As aventuras de um judeu americano

Alguns intelectuais conservadores dos Estados Unidos não consideravam como escritor americano Isaac Bashevis Singer, um judeu polonês imigrado com 33 anos e que sempre escreveu na língua materna, o iídiche. Perguntavam irônicos por que ele escrevia sobre ladrões judeus e prostitutas judias. A resposta era: “Querem que eu escreva sobre ladrões espanhóis e prostitutas espanholas? Eu escrevo sobre os ladrões e as prostitutas que conheço”.

Da geração de filhos e netos de judeus que chegaram à América até a década de 1950, Saul Bellow, canadense de pais russos criado em Chicago, resolve a questão do não pertencimento e da assimilação na primeira frase do seu romance picaresco As aventuras de Augie March, de 1953, quando o personagem narrador afirma: “Sou americano, nascido em Chicago – Chicago, aquela cidade sombria –, e faço as coisas do jeito que aprendi sozinho a fazer, estilo livre”. Quem se define assim já não é um judeu influenciado por Kafka, que se achava sem raízes, mas um americano afirmando seu lugar de estadunidense, rompendo com a ditadura claustrofóbica dos guetos.

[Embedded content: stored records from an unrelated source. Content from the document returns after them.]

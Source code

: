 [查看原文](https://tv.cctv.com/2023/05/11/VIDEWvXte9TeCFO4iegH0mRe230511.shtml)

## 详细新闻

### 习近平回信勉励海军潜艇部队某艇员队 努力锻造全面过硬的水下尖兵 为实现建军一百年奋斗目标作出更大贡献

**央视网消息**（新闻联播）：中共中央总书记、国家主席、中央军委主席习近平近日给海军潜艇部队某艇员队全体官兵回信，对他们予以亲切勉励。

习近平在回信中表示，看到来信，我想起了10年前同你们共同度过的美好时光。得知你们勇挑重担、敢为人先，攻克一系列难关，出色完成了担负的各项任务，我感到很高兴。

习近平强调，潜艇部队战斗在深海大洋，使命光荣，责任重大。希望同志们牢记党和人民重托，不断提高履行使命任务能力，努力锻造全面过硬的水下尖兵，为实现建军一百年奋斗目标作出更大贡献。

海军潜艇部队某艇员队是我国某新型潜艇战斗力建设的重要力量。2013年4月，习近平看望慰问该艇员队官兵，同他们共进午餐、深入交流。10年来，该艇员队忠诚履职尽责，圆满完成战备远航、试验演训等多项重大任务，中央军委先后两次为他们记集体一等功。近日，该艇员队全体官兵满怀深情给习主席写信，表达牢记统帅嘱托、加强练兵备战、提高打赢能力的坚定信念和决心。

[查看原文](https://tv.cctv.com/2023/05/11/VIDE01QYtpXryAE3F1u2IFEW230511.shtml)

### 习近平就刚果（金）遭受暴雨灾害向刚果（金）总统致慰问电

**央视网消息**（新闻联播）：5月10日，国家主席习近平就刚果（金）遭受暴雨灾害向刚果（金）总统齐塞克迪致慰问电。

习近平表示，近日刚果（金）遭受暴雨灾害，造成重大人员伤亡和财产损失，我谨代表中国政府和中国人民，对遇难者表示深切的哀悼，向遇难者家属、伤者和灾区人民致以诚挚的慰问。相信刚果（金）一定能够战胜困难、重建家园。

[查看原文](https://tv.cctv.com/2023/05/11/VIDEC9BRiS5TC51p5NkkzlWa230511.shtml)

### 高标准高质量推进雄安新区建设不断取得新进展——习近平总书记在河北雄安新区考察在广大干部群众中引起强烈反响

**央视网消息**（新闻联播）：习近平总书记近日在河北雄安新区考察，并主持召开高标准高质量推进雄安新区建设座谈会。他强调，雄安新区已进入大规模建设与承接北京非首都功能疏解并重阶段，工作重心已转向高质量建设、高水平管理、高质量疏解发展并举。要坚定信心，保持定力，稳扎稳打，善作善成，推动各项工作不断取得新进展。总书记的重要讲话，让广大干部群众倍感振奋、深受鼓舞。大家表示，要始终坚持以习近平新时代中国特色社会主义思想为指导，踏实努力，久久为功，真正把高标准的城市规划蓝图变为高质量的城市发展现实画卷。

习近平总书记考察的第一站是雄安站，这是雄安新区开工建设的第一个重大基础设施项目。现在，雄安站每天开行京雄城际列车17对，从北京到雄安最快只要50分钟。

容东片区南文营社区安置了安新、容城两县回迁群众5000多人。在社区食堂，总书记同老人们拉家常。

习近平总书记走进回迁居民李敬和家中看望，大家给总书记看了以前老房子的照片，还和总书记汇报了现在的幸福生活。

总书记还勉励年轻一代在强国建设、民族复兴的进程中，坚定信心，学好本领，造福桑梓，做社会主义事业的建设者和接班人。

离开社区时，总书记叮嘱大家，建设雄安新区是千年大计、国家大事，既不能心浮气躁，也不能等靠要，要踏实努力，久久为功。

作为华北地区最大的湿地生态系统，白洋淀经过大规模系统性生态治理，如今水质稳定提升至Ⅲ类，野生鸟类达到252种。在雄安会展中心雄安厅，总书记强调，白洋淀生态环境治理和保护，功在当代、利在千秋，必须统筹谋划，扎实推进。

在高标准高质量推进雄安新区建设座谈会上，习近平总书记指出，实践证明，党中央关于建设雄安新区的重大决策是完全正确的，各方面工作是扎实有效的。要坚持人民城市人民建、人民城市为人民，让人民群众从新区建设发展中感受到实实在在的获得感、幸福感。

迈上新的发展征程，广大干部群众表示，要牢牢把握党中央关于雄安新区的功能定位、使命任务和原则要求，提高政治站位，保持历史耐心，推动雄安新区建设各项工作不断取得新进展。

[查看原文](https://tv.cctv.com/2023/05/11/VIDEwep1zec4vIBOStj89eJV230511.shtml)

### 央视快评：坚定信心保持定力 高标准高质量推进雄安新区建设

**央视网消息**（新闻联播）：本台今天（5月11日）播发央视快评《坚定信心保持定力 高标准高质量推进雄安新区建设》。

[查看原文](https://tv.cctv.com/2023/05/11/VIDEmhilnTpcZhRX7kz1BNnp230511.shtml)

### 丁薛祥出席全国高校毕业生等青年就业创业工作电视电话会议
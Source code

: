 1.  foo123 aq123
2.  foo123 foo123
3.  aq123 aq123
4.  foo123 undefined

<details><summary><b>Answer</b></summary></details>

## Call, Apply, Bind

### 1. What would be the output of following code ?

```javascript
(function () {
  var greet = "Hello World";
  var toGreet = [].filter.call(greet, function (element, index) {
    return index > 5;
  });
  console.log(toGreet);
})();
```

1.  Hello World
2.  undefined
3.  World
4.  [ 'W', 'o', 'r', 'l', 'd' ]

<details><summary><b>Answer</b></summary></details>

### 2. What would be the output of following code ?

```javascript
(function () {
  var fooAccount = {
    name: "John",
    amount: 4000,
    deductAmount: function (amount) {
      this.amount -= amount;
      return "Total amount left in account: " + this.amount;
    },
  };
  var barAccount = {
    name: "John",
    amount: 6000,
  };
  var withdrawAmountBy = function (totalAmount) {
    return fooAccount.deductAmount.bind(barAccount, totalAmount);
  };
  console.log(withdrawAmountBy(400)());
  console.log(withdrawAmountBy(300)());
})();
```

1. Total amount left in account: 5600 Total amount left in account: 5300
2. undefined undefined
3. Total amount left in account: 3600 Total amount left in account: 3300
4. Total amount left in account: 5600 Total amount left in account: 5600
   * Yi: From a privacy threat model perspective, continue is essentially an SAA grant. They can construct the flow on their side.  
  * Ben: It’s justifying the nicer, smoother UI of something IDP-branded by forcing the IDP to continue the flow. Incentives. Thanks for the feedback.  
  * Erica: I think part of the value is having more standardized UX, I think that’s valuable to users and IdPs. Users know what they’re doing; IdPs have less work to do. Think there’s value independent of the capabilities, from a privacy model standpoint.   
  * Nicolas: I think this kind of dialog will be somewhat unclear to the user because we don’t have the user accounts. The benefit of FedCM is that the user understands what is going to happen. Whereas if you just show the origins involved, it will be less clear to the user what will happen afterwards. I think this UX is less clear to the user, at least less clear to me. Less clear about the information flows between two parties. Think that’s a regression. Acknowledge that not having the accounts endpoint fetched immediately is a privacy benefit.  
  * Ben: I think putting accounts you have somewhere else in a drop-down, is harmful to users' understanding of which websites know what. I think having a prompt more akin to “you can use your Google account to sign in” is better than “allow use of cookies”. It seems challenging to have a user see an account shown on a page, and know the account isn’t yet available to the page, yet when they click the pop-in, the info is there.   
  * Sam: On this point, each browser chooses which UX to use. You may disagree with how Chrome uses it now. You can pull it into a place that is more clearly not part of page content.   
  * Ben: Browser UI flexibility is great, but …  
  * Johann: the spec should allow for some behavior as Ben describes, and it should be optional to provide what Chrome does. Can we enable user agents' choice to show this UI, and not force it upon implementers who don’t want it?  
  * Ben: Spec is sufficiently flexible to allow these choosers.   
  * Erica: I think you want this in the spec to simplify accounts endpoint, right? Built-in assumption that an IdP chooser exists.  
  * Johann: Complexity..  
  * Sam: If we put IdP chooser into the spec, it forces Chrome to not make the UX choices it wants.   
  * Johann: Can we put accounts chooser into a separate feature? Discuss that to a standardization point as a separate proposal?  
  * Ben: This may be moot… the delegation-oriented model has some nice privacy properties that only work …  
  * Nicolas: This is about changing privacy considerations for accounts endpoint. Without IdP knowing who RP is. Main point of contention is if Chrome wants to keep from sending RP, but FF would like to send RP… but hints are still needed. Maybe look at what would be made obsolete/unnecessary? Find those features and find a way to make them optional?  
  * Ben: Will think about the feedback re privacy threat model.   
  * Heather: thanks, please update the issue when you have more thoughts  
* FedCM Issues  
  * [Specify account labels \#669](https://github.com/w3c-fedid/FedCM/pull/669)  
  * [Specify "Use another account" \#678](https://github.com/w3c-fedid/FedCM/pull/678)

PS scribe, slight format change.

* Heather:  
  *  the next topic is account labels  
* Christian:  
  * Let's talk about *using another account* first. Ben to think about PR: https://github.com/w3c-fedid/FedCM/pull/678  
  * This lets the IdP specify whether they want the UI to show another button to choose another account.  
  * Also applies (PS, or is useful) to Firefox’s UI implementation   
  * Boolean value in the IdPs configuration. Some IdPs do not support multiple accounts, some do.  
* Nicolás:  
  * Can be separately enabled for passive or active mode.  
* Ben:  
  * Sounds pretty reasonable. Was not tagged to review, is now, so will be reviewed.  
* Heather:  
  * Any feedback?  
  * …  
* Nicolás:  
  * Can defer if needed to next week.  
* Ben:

Se tivesse sido publicado dois anos mais tarde, em 1955, o lançamento de As aventuras de Augie March coincidiria com o centenário de um outro livro fundador dos Estados Unidos, Folhas de relva, de Walt Whitman, um escritor que segundo Jorge Luis Borges “toma e não diz a ninguém a infinita decisão de ser todos os homens e de escrever um livro que seja todos”. Menos pretensioso, Bellow escreveu o romance de uma América individualista, fútil, em que a miséria convive com o luxo excessivo e onde despontam os esplendores e a falência cultural. E o faz sem o nacionalismo febril de Whitman, mas com o júbilo de quem descobre os Estados Unidos para si, com o propósito de conhecê-lo e usufruir dele.

A narrativa em primeira pessoa de Augie March é quase delirante, às vezes feérica nas suas frases intermináveis, em que se misturam citações clássicas, de história, mitologia, religião e filosofia, muitas construções em latim, iídiche, ou gírias, o que provocou raiva nos guardiões da linguística. Personagens de várias épocas e literaturas marcam presença e falam em meio à galera dos anti-heróis criados por Bellow. As numerosas citações são apropriadas, sem qualquer ranço erudito, sem intenção de esmagar o leitor ou cuspir em seu rosto sua falta de cultura, jamais atrapalham a fluidez do texto, permitindo saltos de parágrafos aos que sentem preguiça de consultar o Google para se esclarecerem.

Bellow disse certa vez a Philip Roth que, em algum lugar do seu sangue judeu e imigrante, havia vestígios palpáveis de dúvida quanto ao direito de exercer o trabalho de escritor e escrever livros em inglês. Um personagem do romance, William Einhorn, fala do pai como construtor pioneiro de Chicago e teoriza sobre o desenvolvimento tipicamente estadunidense, obra da inteligência num mundo aberto e cheio de possibilidades para todos.

Escrevendo biografias de cidadãos extraordinários ou comuns, muitos deles imigrantes ou seus descendentes, Saul Bellow cria Augie March, um protótipo de estadunidense, um judeu que não vive apenas as reminiscências da Europa ou do Holocausto, mas que acredita na força transformadora do pensamento e afirma através de Einhorn: “... eu não sou uma pulha quando eu penso, quando eu realmente penso... No fim, você não pode salvar a sua alma ou a sua vida pelo pensamento. Mas, se você pensa, o menor dos seus prêmios de consolação é o mundo”.

Saul Bellow alcançou escrever um romance que não é apenas um retrato dos Estados Unidos, mas do mundo.